Spain’s regional governments should ‘rebel’ against demands by Madrid for further cuts to schools and hospitals, says the Communist-led United Left.
The 17 ‘autonomous’ regions of Spain, who spend 37% of the total outlay by the public purse and are responsible for budgets on education, health and social services, are facing an unprecedented financial squeeze as the right-wing Popular Party government of Mariano Rajoy seeks to meet lethal EU deficit reduction targets.
Spain’s central government recently announced it was significantly wide of its target – 2011 ended with a deficit of 8.51% of gross domestic product, 2.5% over amount it promised the EU it would achieve for the year.
Rajoy’s administration, elected in a landslide victory against the Socialists in November, has to bring the deficit down to 4.4% of GDP this year. This means Spain will have to come up with more than 40 billion euros in savings, meaning spending cuts that most economists see as impossible given that the economy is already sliding into recession and unemployment is already the highest in the European Union at 23%.
The government is blaming overspending on regional admnistrations. As part of a package of tax rises and cuts announced in the New Year, Madrid announced penalties for those regions that do not meet deficit targets in the coming years.
Cuts to education that have left schools crumbling and without heating have been at the centre of massive protests recently, particularly in the Valencia region where police responded with a level of violence not seen the days of the Franco dictatorship .
In a move that may add to tensions within Rajoy’s Popular Party, United Left leader Cayo Lara argued that regional government – since local elections last May mostly in the hands of the right wing party – was not in the main responsible for overspending and should stand up to Madrid.
The Popular Party is under pressure from the EU to accelerate cuts but plans to hold off further unpopular budget announcements until after the regional elections in Asturias and Andalucia on March 25. Spaniards will be voting in these elections without knowing the magnitude of the cuts that will be imposed on them, said Lara, who described Madrid’s position as ‘deceitful’.
The way out of the crisis had to include a reversal of policies – like slashing welfare, cutting the public sector and deregulating the labour market – that hurt ordinary Spaniards. Instead, the country needs investment to boost growth, funded by clawing back Euros 90 billion in annual tax evasion and revenues lost due to ‘regressive’ tax cuts on the rich and large corporations, Lara said.
Chucking money at the banks, as the ECB has done, giving them a total of over one trillion euros following a second offer of dirt cheap loans earlier this week, was not a solution, he added.

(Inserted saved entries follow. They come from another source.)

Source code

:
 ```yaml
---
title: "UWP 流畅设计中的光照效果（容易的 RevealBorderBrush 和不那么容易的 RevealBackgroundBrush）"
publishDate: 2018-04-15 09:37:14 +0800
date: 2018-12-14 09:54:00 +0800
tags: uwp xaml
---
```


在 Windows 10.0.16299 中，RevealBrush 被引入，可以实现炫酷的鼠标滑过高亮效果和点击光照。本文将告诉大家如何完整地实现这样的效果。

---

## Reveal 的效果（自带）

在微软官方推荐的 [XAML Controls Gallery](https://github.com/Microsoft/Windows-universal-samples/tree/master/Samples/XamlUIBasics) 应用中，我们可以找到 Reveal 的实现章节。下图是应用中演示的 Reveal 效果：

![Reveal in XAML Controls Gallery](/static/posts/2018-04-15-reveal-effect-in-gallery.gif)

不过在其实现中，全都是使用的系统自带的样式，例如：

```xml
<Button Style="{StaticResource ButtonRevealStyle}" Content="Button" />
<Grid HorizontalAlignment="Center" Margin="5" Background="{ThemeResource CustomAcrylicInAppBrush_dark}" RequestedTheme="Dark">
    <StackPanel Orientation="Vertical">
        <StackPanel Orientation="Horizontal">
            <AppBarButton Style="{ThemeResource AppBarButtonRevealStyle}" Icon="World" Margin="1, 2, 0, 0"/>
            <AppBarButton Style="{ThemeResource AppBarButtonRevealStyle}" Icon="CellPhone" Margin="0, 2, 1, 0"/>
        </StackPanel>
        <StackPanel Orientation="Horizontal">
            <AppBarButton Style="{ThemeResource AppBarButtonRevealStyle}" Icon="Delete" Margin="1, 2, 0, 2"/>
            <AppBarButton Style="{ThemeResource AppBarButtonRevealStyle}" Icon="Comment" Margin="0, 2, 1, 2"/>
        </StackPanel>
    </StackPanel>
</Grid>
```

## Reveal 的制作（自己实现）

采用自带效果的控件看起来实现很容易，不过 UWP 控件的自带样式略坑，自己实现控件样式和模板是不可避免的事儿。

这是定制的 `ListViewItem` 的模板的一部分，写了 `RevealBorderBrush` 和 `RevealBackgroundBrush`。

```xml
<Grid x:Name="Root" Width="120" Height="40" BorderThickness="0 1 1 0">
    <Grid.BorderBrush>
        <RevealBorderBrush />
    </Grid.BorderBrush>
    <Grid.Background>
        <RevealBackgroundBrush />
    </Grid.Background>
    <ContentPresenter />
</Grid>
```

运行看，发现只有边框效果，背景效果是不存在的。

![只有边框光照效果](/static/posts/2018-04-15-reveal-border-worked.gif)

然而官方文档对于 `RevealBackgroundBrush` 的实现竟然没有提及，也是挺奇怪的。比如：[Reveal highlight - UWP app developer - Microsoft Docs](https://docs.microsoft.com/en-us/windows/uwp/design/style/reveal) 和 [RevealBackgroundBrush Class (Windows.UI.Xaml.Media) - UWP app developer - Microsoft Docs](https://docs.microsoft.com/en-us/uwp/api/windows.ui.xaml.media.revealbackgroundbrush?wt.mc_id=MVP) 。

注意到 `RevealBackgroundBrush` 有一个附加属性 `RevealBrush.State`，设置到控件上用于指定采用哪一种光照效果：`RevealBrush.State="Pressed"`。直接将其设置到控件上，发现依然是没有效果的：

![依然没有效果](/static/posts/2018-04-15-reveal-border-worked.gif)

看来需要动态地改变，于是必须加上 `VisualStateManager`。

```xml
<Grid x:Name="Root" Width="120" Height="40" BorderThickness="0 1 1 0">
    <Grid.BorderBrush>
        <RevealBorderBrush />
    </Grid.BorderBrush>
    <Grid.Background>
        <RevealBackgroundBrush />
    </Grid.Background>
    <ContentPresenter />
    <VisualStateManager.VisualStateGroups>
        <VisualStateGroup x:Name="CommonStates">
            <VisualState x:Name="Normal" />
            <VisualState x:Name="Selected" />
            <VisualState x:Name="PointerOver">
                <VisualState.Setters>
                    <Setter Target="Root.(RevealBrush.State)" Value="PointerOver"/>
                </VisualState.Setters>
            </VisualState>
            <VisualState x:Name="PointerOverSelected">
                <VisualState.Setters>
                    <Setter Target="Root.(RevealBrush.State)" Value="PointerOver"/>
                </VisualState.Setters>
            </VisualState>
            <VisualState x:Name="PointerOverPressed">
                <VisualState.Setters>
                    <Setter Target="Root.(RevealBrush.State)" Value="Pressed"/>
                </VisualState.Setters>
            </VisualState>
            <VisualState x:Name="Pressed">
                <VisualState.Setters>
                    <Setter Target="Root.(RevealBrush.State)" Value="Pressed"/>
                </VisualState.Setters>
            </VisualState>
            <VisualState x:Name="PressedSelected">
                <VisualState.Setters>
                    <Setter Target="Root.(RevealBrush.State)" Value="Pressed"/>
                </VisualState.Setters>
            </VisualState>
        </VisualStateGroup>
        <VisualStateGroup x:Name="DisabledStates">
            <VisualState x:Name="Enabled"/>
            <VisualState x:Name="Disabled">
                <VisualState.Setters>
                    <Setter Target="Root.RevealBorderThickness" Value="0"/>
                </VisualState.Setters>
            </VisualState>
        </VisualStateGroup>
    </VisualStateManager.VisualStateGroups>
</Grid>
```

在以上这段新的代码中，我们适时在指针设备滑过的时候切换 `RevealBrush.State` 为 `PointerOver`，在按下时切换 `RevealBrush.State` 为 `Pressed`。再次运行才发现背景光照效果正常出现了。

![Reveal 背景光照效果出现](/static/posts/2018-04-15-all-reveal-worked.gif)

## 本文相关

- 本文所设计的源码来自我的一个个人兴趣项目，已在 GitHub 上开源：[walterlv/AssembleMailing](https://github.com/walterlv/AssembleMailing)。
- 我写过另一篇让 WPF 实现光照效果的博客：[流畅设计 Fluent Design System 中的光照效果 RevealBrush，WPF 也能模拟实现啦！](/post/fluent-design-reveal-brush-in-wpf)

‘It is Kafkaesque that the ECB won’t buy debt directly from governments and instead uses the banks as intermediaries that just speculate and make money on the backs of citizens. ‘
The bankers, he said, have ‘sacked’ public funds. They are using loans from the Eurozone’s central bank that carry 1% interest ‘to pay off their international creditors and buy sovereign debt at 4-6%.’
Reckless lending by Spain’s financial sector led to a housing boom that went bust in 2007, sending the Spanish economy into free-fall. Spanish banks pocketed Euros 123 billion from the ECB on Wednesday, after taking a similar amount in December.